STRUMPACK icon indicating copy to clipboard operation
STRUMPACK copied to clipboard

GPU Support

Open artv3 opened this issue 5 years ago • 4 comments

Hi,

I was wondering if GPU support (Nvidia/AMD) is on the roadmap?

artv3 avatar Jul 09 '20 15:07 artv3

Hi,

We have some initial support for Nvidia GPUs, using cuBLAS/cuSOLVER and SLATE for one of the solver algorithms (for the direct solver, not for the preconditioners or the iterative solvers).
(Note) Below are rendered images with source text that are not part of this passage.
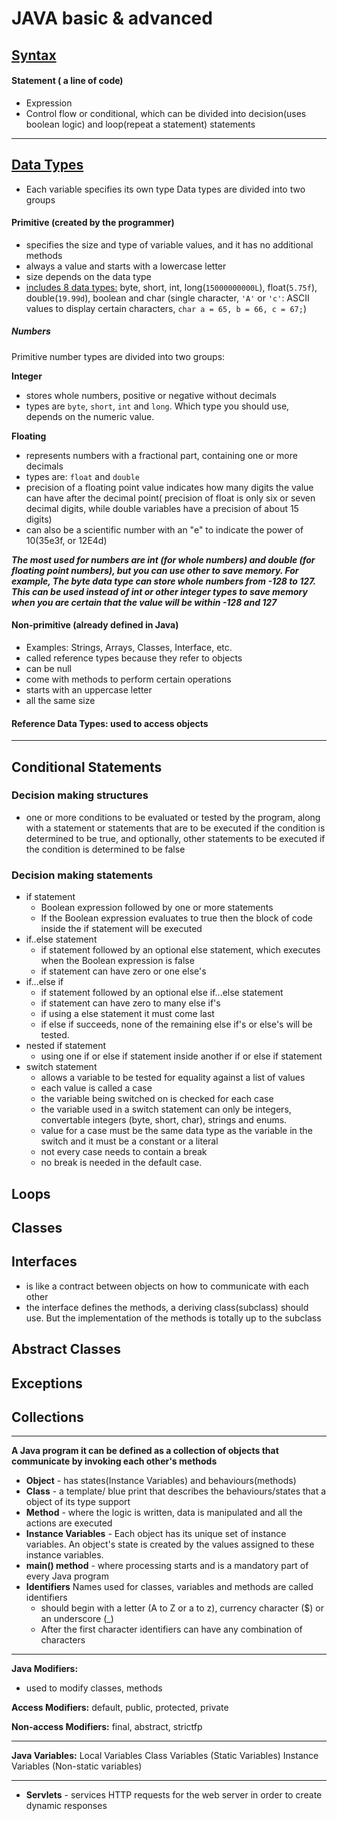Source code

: # JAVA basic & advanced
## [Syntax](https://github.com/STR-FRONT-END/Java/blob/main/BASICS.md)
#### Statement ( a line of code)
- Expression
- Control flow or conditional, which can be divided into decision(uses boolean logic) and loop(repeat a statement) statements 
_________________________________
## [Data Types](https://github.com/STR-FRONT-END/Java/blob/main/DATATYPES.md)
- Each variable specifies its own type
Data types are divided into two groups
#### Primitive (created by the programmer)
- specifies the size and type of variable values, and it has no additional methods
- always a value and starts with a lowercase letter
- size depends on the data type
- [includes 8 data types:](../img/javadatatypes.png) byte, short, int, long(`15000000000L`), float(`5.75f`), double(`19.99d`), boolean and char (single character, `'A'` or `'c'`: ASCII values to display certain characters, `char a = 65, b = 66, c = 67;`)
##### Numbers
Primitive number types are divided into two groups:

**Integer**
- stores whole numbers, positive or negative without decimals
- types are `byte`, `short`, `int` and `long`. Which type you should use, depends on the numeric value.

**Floating** 
- represents numbers with a fractional part, containing one or more decimals
- types are: `float` and `double`
- precision of a floating point value indicates how many digits the value can have after the decimal point( precision of float is only six or seven decimal digits, while double variables have a precision of about 15 digits)
- can also be a scientific number with an "e" to indicate the power of 10(35e3f, or 12E4d)

***The most used for numbers are int (for whole numbers) and double (for floating point numbers), but you can use other to save memory. For example, The byte data type can store whole numbers from -128 to 127. This can be used instead of int or other integer types to save memory when you are certain that the value will be within -128 and 127***


#### Non-primitive (already defined in Java)

- Examples: Strings, Arrays, Classes, Interface, etc.
- called reference types because they refer to objects
- can be null
- come with methods to perform certain operations
- starts with an uppercase letter
- all the same size
#### Reference Data Types: used to access objects
_____________________________
## Conditional Statements
### Decision making structures
- one or more conditions to be evaluated or tested by the program, along with a statement or statements that are to be executed if the condition is determined to be true, and optionally, other statements to be executed if the condition is determined to be false
### Decision making statements
- if statement 
    - Boolean expression followed by one or more statements
    - If the Boolean expression evaluates to true then the block of code inside the if statement will be executed
- if..else statement
    - if statement followed by an optional else statement, which executes when the Boolean expression is false
    - if statement can have zero or one else's
- if...else if 
    - if statement followed by an optional else if...else statement
    - if statement can have zero to many else if's
    - if using a else statement it must come last
    - if else if succeeds, none of the remaining else if's or else's will be tested.
- nested if statement
    - using one if or else if statement inside another if or else if statement
- switch statement
    -  allows a variable to be tested for equality against a list of values
    - each value is called a case
    - the variable being switched on is checked for each case
    - the variable used in a switch statement can only be integers, convertable integers (byte, short, char), strings and enums.
    - value for a case must be the same data type as the variable in the switch and it must be a constant or a literal
    - not every case needs to contain a break
    - no break is needed in the default case.
## Loops
## Classes
## Interfaces
- is like a contract between objects on how to communicate with each other
- the interface defines the methods, a deriving class(subclass) should use. But the implementation of the methods is totally up to the subclass

## Abstract Classes
## Exceptions
## Collections
_________
 **A Java program it can be defined as a collection of objects that communicate by invoking each other's methods**
 - **Object** - has states(Instance Variables) and behaviours(methods)
 - **Class** - a template/ blue print that describes the behaviours/states that a object of its type support
 - **Method** - where the logic is written, data is manipulated and all the actions are executed
 - **Instance Variables** - Each object has its unique set of instance variables. An object's state is created by the values assigned to these instance variables.
 - **main() method** - where processing starts and is a mandatory part of every Java program
 - **Identifiers** Names used for classes, variables and methods are called identifiers
    - should begin with a letter (A to Z or a to z), currency character ($) or an underscore (_)
    - After the first character identifiers can have any combination of characters
_____________________
**Java Modifiers:**
- used to modify classes, methods

**Access Modifiers:** default, public, protected, private

**Non-access Modifiers:** final, abstract, strictfp

_____________
**Java Variables:**
Local Variables
Class Variables (Static Variables)
Instance Variables (Non-static variables)



____________________
- **Servlets** - services HTTP requests for the web server in order to create dynamic responses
In an older branch, we also used MAGMA (instead of cuBLAS/cuSOLVER), because they provide variable sized batched GEMM.

There are currently no CUDA kernels in the code, since we can get most of the performance from BLAS/LAPACK. However, I'm planning to add a few small CUDA kernels to avoid CPU<->GPU data movement, which would also make it easier to remove our use of CUDA managed memory (cudaMallocManaged). That will then make it easier to 'hipify' the code.
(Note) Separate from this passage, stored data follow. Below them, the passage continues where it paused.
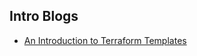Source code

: 

## Intro Blogs
- [An Introduction to Terraform Templates](https://faun.pub/an-introduction-to-terraform-templates-a458d813fe95)
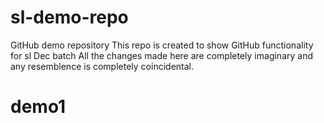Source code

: # sl-demo-repo
GitHub demo repository
This repo is created to show GitHub functionality for sl Dec batch
All the changes made here are completely imaginary and any resemblence is completely coincidental.
# demo1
To test the current cuBLAS/cuSOLVER support, add -DTPL_ENABLE_CUBLAS=ON -DCUDAToolkit_ROOT=/some/path to your cmake command, and -DTPL_ENABLE_SLATE=ON for SLATE support for distributed memory (ScaLAPACK alternative).

I'd be happy to discuss more.

pghysels avatar Jul 09 '20 16:07 pghysels

Are you working on some application or are you thinking about RAJA?

pghysels avatar Jul 14 '20 17:07 pghysels

I was just thinking about it from a user point of view. If my application assembles a matrix how does the hand off to STRUMPACK work? For example, can I provide device pointers? or would it do the host-device copy for me?

artv3 avatar Jul 16 '20 22:07 artv3

We don't have an interface that takes device pointers. There are several steps in the algorithms that we cannot do on the GPU yet, such as reordering of the (sparse) matrix to reduce the fill-in during the factorization, or reordering for numerical stability, and the symbolic analysis phase. For the ordering we call external libraries such as METIS, Scotch and MC64.

pghysels avatar Jul 28 '20 17:07 pghysels